The Wandering Earth opens with the Lunar New Year, the beginning of an official, weeklong holiday that is traditionally a peak box-office period in China. It has a limited release in the United States, Canada, Australia and New Zealand. At home, it will compete with Crazy Alien, a comedy inspired by E.T. the Extra-Terrestrial about two brothers hoping to capitalize on the arrival of a visitor from outer space.
Both The Wandering Earth and Crazy Alien are adapted from works by Liu Cixin, the writer who has led a renaissance in science fiction here, becoming the first Chinese winner of the Hugo Award for the genre in 2015. His novels are sprawling epics and deeply researched. That makes them plausible fantasies about humanity’s encounters with a dangerous universe. Translating them into movies would challenge any filmmaker, as the director of The Wandering Earth, Guo Fan, acknowledged during a screening in Beijing.

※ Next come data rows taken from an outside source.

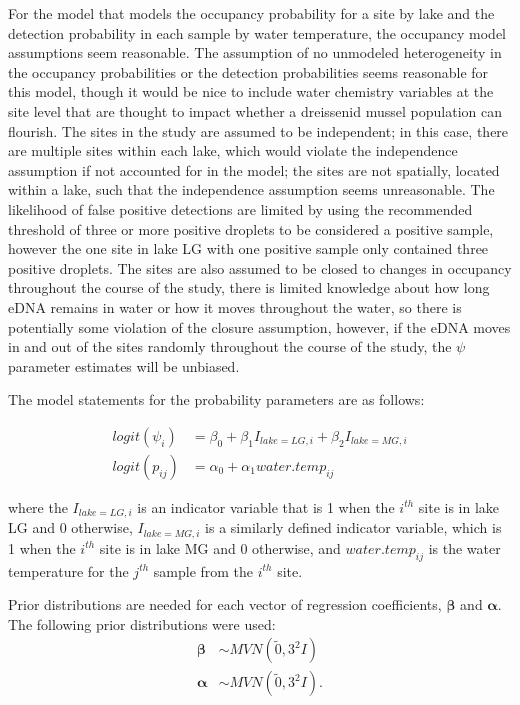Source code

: \documentclass[12pt]{article}\usepackage[]{graphicx}\usepackage[]{color}
\begin{document}
For the model that models the occupancy probability for a site by lake and the detection probability in each sample by water temperature, the occupancy model assumptions seem reasonable. The assumption of no unmodeled heterogeneity in the occupancy probabilities or the detection probabilities seems reasonable for this model, though it would be nice to include water chemistry variables at the site level that are thought to impact whether a dreissenid mussel population can flourish. The sites in the study are assumed to be independent; in this case, there are multiple sites within each lake, which would violate the independence assumption if not accounted for in the model; the sites are not spatially, located within a lake, such that the independence assumption seems unreasonable. The likelihood of false positive detections are limited by using the recommended threshold of three or more positive droplets to be considered a positive sample, however the one site in lake LG with one positive sample only contained three positive droplets. The sites are also assumed to be closed to changes in occupancy throughout the course of the study, there is limited knowledge about how long eDNA remains in water or how it moves throughout the water, so there is potentially some violation of the closure assumption, however, if the eDNA moves in and out of the sites randomly throughout the course of the study, the $\psi$ parameter estimates will be unbiased. 

The model statements for the probability parameters are as follows:  

$$
\begin{aligned}
logit(\psi_i) &= \beta_0 + \beta_1I_{lake = LG, i} + \beta_2I_{lake = MG, i}\\
logit(p_{ij}) &= \alpha_0 + \alpha_1water.temp_{ij}
\end{aligned}
$$

\noindent where the $I_{lake = LG, i}$ is an indicator variable that is 1 when the $i^{th}$ site is in lake LG and 0 otherwise, $I_{lake = MG, i}$ is a similarly defined indicator variable, which is 1 when the $i^{th}$ site is in lake MG and 0 otherwise, and $water.temp_{ij}$ is the water temperature for the $j^{th}$ sample from the $i^{th}$ site. 

Prior distributions are needed for each vector of regression coefficients, $\bm\beta$ and $\bm\alpha$. The following prior distributions were used: 
$$
\begin{aligned}
\bm{\beta} &\sim MVN(\tilde 0, 3^2I)\\
\bm{\alpha} &\sim MVN(\tilde 0, 3^2I).
\end{aligned}
$$
\end{document}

That has made the film, produced by Beijing Jingxi Culture & Tourism Company and the state-owned China Film Group Corp., a test for the industry. Guo, who uses the name Frant Gwo in English, noted that Chinese audiences have responded coolly to many of Hollywood’s previous sci-fi blockbusters. Studios, therefore, have been wary of investing the resources required to make convincing sci-fi.
The film’s budget reportedly reached nearly $50 million, modest by Hollywood standards but still significant here in China. More than 7,000 people were involved in the production. Much of it was filmed in the new Oriental Movie Metropolis, an $8 billion studio in the coast city of Qingdao, built by the real estate and entertainment giant Dalian Wanda.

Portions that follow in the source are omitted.